Given the fact that nearly all participants naturally chose to position the AR display at a non-overlapping but close position to the working area, the majority of them found the binocular display to be the best because they can avoid binocular rivalry. The vergence-accommodation conflict is also minimized because the two attention centers (the AR content area and the drawing/assembling areas) do not overlap or interact in any way.

The experiment comparing monocular display with or without the mask provided interesting results. This experiment tests whether the user prefers to avoid the binocular rivalry problem, or to have their depth perception of the physical space. A majority of participants (75%) preferred to include the mask for the 2D task since depth perception isn’t particularly helpful for this task, while at the same time a similar majority (67%) preferred not to wear the mask for the 3D task since the need for depth perception outweighed the annoyance of binocular rivalry. However, a significant subset (25%) of participants could not tolerate the “pain” of the binocular rivalry and were willing to give up the benefits of depth perception.

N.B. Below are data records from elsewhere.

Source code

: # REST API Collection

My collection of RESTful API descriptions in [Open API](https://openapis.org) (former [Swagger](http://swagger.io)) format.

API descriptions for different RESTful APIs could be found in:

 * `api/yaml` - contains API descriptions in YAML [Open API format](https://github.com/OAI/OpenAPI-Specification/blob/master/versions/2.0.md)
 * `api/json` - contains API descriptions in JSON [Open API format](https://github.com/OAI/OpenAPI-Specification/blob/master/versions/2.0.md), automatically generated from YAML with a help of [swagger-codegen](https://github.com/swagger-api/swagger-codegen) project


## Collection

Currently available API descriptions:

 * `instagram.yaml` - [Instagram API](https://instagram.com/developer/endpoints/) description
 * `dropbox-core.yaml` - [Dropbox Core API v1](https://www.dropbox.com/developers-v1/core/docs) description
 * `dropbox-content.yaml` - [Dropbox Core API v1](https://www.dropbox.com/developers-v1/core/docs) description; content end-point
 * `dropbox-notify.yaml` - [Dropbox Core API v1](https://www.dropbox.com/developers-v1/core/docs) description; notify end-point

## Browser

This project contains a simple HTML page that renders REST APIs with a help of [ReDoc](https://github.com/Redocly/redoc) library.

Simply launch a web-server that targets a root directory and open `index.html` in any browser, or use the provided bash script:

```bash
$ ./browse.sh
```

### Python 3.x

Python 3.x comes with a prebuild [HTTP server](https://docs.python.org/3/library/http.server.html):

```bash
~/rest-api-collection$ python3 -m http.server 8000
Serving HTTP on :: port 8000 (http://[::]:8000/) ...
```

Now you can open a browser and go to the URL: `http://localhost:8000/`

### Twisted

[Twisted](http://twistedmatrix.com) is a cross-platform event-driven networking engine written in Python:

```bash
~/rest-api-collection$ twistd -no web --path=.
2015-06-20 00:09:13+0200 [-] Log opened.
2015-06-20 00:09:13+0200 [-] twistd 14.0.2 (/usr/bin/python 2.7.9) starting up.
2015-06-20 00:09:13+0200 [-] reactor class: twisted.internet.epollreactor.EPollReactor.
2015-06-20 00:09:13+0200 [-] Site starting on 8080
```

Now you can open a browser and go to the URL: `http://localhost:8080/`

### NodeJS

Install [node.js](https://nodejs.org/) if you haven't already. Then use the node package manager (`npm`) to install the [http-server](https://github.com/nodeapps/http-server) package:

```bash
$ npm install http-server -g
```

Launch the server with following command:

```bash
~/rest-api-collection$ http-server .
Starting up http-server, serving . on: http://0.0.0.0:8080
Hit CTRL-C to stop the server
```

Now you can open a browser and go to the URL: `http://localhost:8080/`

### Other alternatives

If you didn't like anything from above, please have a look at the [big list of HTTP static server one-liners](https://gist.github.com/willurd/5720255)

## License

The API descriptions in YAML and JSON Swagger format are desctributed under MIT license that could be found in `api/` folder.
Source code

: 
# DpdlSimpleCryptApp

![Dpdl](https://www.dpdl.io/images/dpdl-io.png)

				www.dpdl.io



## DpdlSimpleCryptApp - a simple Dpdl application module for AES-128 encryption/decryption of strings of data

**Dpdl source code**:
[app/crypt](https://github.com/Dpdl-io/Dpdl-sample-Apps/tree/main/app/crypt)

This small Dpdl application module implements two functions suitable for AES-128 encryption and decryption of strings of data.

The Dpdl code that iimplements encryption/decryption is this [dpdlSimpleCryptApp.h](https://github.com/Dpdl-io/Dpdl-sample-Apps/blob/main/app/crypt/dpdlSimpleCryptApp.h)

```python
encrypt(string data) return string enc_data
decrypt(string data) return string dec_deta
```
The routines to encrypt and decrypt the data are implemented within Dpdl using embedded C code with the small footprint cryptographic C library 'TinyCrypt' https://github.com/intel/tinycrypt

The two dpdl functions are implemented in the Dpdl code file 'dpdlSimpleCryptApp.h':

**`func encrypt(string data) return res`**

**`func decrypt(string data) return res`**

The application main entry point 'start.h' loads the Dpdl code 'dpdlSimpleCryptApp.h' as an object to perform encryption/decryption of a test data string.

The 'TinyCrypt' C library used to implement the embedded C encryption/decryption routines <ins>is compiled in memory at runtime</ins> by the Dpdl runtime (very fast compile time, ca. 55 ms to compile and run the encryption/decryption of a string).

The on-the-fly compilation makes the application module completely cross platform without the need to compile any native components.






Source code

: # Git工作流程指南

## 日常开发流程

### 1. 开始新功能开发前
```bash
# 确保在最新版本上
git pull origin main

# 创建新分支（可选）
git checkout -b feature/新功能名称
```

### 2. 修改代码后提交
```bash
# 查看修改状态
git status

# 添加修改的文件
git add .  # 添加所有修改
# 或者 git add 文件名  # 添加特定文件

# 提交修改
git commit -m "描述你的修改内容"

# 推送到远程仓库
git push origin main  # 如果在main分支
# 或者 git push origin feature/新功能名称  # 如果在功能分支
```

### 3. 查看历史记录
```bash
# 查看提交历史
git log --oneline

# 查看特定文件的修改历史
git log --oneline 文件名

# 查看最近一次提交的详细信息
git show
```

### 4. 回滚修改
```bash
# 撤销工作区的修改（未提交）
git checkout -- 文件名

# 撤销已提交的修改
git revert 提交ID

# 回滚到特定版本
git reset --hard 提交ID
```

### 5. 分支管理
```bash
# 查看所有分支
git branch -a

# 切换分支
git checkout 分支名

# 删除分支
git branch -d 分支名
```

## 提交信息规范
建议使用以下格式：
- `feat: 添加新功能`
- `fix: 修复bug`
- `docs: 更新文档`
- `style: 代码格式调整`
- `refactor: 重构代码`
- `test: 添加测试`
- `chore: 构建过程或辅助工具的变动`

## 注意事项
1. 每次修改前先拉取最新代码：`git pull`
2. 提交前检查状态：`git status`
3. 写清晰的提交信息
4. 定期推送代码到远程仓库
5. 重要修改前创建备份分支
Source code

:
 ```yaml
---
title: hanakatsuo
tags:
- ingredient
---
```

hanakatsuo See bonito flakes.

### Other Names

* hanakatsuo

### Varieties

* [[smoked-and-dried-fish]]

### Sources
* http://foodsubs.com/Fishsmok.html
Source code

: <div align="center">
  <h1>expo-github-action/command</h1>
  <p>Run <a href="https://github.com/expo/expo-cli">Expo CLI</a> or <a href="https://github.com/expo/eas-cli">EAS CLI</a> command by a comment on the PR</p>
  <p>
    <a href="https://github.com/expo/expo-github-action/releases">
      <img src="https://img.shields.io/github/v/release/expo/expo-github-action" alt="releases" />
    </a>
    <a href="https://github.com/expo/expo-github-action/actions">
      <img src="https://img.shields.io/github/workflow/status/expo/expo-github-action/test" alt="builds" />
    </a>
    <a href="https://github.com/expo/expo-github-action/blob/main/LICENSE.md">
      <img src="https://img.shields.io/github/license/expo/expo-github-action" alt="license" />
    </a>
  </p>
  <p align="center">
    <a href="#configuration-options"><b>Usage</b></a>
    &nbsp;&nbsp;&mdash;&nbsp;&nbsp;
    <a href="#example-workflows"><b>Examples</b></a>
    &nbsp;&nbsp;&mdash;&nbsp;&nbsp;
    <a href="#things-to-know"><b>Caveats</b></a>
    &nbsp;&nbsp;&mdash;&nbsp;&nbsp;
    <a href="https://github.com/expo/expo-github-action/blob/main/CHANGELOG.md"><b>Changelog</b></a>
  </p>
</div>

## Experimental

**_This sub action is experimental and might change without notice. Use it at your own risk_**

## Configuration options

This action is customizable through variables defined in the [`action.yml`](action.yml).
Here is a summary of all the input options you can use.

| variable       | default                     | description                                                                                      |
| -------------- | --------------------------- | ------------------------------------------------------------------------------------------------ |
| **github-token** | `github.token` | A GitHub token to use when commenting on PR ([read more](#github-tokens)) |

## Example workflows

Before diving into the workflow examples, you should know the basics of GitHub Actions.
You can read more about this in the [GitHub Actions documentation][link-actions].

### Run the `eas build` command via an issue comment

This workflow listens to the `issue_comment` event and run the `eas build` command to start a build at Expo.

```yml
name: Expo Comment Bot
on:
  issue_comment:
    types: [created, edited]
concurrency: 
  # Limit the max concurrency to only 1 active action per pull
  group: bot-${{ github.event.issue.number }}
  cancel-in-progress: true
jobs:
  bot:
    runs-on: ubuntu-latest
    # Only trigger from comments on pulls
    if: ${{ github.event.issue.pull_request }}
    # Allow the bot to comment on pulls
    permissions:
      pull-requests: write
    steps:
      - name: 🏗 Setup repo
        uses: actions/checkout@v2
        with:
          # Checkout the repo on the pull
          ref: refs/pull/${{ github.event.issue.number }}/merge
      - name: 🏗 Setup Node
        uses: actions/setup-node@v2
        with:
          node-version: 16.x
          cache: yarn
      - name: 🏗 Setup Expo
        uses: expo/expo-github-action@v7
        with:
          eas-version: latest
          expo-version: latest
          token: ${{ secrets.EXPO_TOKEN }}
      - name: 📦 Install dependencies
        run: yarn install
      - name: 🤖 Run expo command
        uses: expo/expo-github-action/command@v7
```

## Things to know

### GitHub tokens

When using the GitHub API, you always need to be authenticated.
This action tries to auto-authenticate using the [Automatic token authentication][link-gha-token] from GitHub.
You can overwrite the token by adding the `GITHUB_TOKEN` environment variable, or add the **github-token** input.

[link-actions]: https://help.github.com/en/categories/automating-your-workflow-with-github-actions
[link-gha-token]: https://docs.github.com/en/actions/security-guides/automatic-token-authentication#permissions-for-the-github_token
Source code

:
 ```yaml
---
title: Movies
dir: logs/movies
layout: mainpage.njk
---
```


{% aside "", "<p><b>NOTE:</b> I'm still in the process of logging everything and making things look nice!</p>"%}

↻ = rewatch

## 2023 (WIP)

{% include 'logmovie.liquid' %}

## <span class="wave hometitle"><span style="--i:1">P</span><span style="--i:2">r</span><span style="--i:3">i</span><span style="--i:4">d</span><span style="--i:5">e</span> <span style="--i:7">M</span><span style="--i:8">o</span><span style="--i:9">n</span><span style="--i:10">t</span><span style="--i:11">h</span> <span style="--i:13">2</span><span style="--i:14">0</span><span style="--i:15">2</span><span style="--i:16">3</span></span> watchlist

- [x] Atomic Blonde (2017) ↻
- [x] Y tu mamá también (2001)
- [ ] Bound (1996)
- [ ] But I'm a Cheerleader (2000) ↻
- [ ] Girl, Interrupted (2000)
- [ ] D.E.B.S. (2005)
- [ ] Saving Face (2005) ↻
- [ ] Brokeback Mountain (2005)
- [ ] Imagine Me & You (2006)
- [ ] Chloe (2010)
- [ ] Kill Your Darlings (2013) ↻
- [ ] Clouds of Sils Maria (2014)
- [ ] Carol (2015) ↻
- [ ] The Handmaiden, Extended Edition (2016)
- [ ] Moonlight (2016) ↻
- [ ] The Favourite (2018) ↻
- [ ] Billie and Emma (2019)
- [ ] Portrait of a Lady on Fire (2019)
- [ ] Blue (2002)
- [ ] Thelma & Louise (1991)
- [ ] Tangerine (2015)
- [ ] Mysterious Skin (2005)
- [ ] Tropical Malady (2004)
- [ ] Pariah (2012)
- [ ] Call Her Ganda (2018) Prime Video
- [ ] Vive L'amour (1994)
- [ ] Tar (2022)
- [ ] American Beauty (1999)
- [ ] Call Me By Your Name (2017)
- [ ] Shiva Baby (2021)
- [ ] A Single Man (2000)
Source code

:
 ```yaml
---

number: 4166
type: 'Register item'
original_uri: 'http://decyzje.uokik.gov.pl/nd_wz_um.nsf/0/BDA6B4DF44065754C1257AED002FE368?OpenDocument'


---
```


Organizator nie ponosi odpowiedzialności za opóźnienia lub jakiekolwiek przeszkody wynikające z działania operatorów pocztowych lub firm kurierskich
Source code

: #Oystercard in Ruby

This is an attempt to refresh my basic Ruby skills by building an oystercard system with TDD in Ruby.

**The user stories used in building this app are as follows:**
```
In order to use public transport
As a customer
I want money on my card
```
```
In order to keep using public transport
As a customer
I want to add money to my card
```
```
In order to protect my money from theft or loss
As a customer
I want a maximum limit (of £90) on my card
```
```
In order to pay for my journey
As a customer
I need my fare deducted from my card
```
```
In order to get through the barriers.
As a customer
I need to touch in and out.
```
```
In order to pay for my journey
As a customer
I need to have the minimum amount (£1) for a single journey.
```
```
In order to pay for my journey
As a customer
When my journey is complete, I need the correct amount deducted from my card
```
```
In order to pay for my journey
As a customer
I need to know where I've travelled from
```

Table 3 in the appendix listed additional User Experience (UX) comments given by 12 test subjects. As we can see, users have very diversified reactions and preferences over the visual experiences.

4 Conclusion

While performing manual tasks by following real-time, step-by-step instructions for 2D tasks such as drawing cartoon characters on a piece of paper and 3D tasks such as assembling plastic building pieces, participants naturally chose to separate the AR content display from the physical workspace and put them in adjacent locations in the field of view. By shifting the attention between the AR content display and the drawing/assembling area, participants preferred binocular display on the head mounted devices. For a monocular display, participants need to balance the benefit of the monocular display and the annoyance of binocular rivalry. While a majority of users can tolerate binocular rivalry, a significant subset of users has a low tolerance of binocular rivalry and prefer to mask or close the other eye.